Anything flat-bottomed should work, but it's best if it has a high surface:volume ratio and, as was already mentioned, thicker walls. (A deep bowl with a small surface area and high volume will be VERY difficult to cook evenly.)  
The water bath is probably even more important when going with a single container.  You may also need to tweak your proportions a little bit for a larger volume - I know when we make rice custard pudding (see the Smorgasbord recipes under "ethnic") in individual portions instead of a big casserole dish, we use one less egg.  why, I'm not sure, but it seems to help keep the consistency right!  So maybe something like that might help.
Good luck!


----------



## ramydam (Apr 15, 2004)

or maybe go with a stove-top custard that would just be finished in the oven?  more pudding-like?


----------



## lindatooo (Apr 15, 2004)

Thank you!  I'll try your suggestions!


----------



## scott123 (Apr 16, 2004)

*Re: Funny Custard*



			
				lindatooo said:
			
		

> Thanks!  That the shape of the bowl would cause this didn't occur to me.  It is the deeper custard that he prefers.  Would it work if I used a square shaped bowl...like a Corning Wear then lowered and temp and lengthened the cooking time?  Should I still use the water bath?  Thank you so much, Scott!
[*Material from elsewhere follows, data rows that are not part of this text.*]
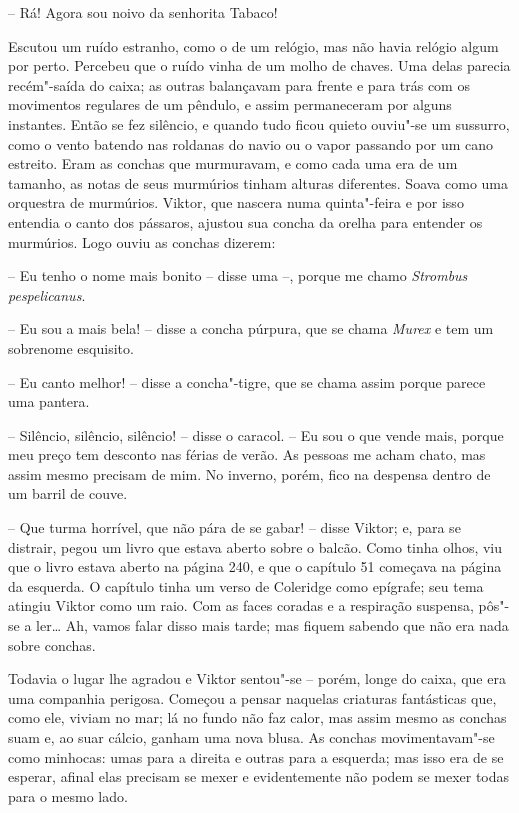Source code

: -- Rá! Agora sou noivo da senhorita Tabaco! 

Escutou um ruído estranho, como o de um relógio, mas não havia relógio
algum por perto.  Percebeu que o ruído vinha de um molho de chaves. Uma
delas parecia recém"-saída do caixa; as outras balançavam para frente
e para trás com os movimentos regulares de um pêndulo, e assim
permaneceram por alguns instantes. Então se fez silêncio, e quando tudo
ficou quieto ouviu"-se um sussurro, como o vento batendo nas roldanas
do navio ou o vapor passando por um cano estreito. Eram as conchas que
murmuravam, e como cada uma era de um tamanho, as notas de seus
murmúrios tinham alturas diferentes. Soava como uma orquestra de
murmúrios. Viktor, que nascera numa quinta"-feira e por isso entendia
o canto dos pássaros, ajustou sua concha da orelha para entender os
murmúrios. Logo ouviu as conchas dizerem:

-- Eu tenho o nome mais bonito -- disse uma --, porque me chamo
\textit{Strombus pespelicanus}.

-- Eu sou a mais bela! -- disse a concha púrpura, que se chama
\textit{Murex} e tem um sobrenome esquisito.

-- Eu canto melhor! -- disse a concha"-tigre, que se chama assim porque
parece uma pantera.

-- Silêncio, silêncio, silêncio! -- disse o caracol. -- Eu sou o que vende
mais, porque meu preço tem desconto nas férias de verão. As pessoas me
acham chato, mas assim mesmo precisam de mim. No inverno, porém, fico
na despensa dentro de um barril de couve.

-- Que turma horrível, que não pára de se gabar! -- disse Viktor; e, para
se distrair, pegou um livro que estava aberto sobre o balcão. Como
tinha olhos, viu que o livro estava aberto na página 240, e que o
capítulo 51 começava na página da esquerda. O capítulo tinha um verso
de Coleridge como epígrafe; seu tema atingiu Viktor como um raio. Com
as faces coradas e a respiração suspensa, pôs"-se a ler\ldots{} Ah, vamos
falar disso mais tarde; mas fiquem sabendo que não era nada sobre
conchas.

Todavia o lugar lhe agradou e Viktor sentou"-se -- porém, longe do
caixa, que era uma companhia perigosa. Começou a pensar naquelas
criaturas fantásticas que, como ele, viviam no mar; lá no fundo não faz
calor, mas assim mesmo as conchas suam e, ao suar cálcio, ganham uma
nova blusa. As conchas movimentavam"-se como minhocas: umas para a
direita e outras para a esquerda; mas isso era de se esperar, afinal
elas precisam se mexer e evidentemente não podem se mexer todas para o
mesmo lado.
Is this a Corning Wear 8x8 or 9x9 pan? If it is, that should work fine. And yes, definitely the water bath.  Custards don't like sudden changes in temperature. The water acts as an insulator, allowing for a very slow gradual increase in temp. If you really want to master this, you might want to invest in a digital probe thermometer that has an external monitor.  That way you can have a constant reading of the middle of your custard and avoid cooking it too long. Once you use the thermometer once, you should be able to follow the same time/temperature for that recipe/container for future batches.


----------



## lindatooo (Apr 16, 2004)

Excellent suggestion, Scott!  I have one and will use it.


----------



## scott123 (Apr 16, 2004)

Since you have a digital thermometer, I was thinking you could probably craft a little stand out of aluminum foil so that the point of the probe hits the middle of the custard.  Just like roasting meat, you want the probe in the center of the item. The piece of foil will make a mess when you pull it out, but I don't think it will affect the flavor of your custard.


----------



## lindatooo (Apr 16, 2004)

Another idea for the probe is to use one of those winged paper clipsl, the clip goes onto the edge of the bowl and the probe goes through the wing...now if I can just get it to balance   Alton Brown used one some time ago to suspend a probe in a pan.


----------



## kyles (Apr 17, 2004)

My grandma always made baked custard in a metal pie dish, that was rectangular in shape, in a water bath, not sure of the capacity of the dish, perhaps three cup capacity. It always worked fine. I haven't really bean able to eat it since, I so associate it with my grandmother, that it makes me sad!


----------



## lindatooo (Apr 17, 2004)

Memories like that keep her alive in you, kyle, and that's a sweet thing.  Something you can do with your children and grandchildren in her name.


----------



## -DEADLY SUSHI- (Apr 18, 2004)

I agree Lindatoo. When I burn something, I remember MY grandma.    God, she burned so much stuff! LOL!


----------